**GIVEN INFORMATION:**
____

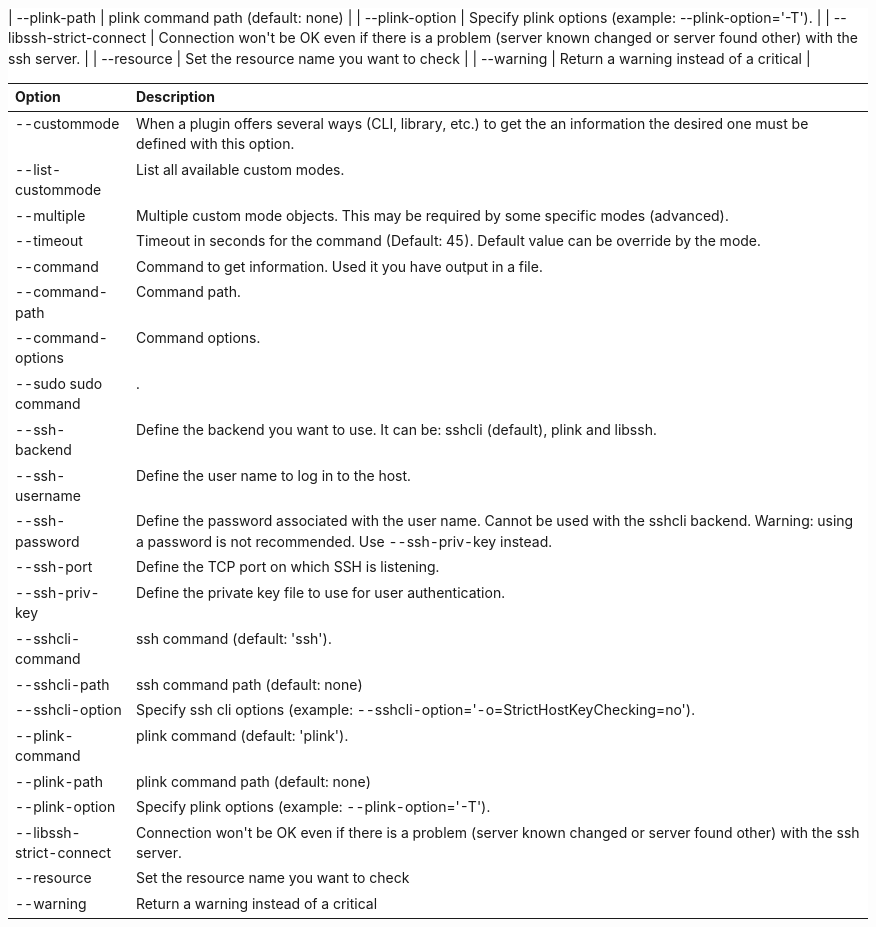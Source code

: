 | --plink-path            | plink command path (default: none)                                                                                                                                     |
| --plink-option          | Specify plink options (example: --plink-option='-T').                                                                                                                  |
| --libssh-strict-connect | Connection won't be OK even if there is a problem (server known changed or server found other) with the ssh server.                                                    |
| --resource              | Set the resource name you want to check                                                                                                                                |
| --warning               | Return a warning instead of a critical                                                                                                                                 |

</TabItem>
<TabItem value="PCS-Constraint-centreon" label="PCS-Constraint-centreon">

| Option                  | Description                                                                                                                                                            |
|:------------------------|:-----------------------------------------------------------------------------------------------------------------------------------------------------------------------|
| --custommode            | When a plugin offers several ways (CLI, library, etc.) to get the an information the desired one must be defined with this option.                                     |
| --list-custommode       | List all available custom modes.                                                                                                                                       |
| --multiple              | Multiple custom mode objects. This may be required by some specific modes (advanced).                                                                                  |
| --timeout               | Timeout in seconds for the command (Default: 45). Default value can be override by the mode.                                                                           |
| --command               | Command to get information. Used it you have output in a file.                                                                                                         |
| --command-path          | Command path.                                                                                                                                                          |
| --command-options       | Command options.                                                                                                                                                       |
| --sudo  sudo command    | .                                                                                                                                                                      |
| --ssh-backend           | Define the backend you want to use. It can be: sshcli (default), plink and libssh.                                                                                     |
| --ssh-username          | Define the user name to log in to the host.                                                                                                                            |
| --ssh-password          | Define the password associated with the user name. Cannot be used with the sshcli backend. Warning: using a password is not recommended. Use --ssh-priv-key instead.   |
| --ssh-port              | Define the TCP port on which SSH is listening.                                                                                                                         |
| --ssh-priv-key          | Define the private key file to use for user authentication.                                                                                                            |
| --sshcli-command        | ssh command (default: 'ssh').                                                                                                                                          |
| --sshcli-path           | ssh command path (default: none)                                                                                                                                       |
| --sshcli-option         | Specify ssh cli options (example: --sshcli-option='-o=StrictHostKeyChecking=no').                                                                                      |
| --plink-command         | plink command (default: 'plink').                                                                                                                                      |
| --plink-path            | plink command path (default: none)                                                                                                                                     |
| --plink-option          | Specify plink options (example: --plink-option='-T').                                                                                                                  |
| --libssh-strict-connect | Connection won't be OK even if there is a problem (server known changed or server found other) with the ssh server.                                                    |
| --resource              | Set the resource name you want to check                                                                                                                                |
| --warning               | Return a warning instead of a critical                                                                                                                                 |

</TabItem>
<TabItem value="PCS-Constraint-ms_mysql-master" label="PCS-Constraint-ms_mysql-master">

____

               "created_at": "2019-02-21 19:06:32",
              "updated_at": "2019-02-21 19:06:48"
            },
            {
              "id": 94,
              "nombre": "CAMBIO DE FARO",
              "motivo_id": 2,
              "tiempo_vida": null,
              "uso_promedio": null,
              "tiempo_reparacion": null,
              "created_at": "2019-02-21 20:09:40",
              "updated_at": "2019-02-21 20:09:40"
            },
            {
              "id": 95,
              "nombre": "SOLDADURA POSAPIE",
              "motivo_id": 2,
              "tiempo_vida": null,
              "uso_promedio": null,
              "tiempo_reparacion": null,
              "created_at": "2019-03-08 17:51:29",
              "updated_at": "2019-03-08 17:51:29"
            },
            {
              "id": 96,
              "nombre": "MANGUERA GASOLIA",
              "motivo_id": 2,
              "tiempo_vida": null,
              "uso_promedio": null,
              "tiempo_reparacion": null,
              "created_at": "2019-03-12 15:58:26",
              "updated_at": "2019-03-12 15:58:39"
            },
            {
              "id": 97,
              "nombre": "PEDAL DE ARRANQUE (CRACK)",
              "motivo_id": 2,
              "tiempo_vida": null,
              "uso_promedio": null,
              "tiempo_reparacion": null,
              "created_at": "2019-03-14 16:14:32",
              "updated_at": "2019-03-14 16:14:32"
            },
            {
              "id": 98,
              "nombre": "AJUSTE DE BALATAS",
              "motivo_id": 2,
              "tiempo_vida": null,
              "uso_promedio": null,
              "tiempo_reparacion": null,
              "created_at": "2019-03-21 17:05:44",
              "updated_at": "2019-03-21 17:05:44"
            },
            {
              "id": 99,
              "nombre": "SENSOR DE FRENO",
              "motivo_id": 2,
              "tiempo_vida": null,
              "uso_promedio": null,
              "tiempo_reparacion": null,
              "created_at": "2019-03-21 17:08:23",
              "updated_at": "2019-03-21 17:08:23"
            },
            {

____

**EXERCISE DIRECTIONS:** Show each line in the listing above that has "custommode".

**EXERCISE OUTPUT:**
| --custommode            | When a plugin offers several ways (CLI, library, etc.) to get the an information the desired one must be defined with this option.                                     |
| --list-custommode       | List all available custom modes.                                                                                                                                       |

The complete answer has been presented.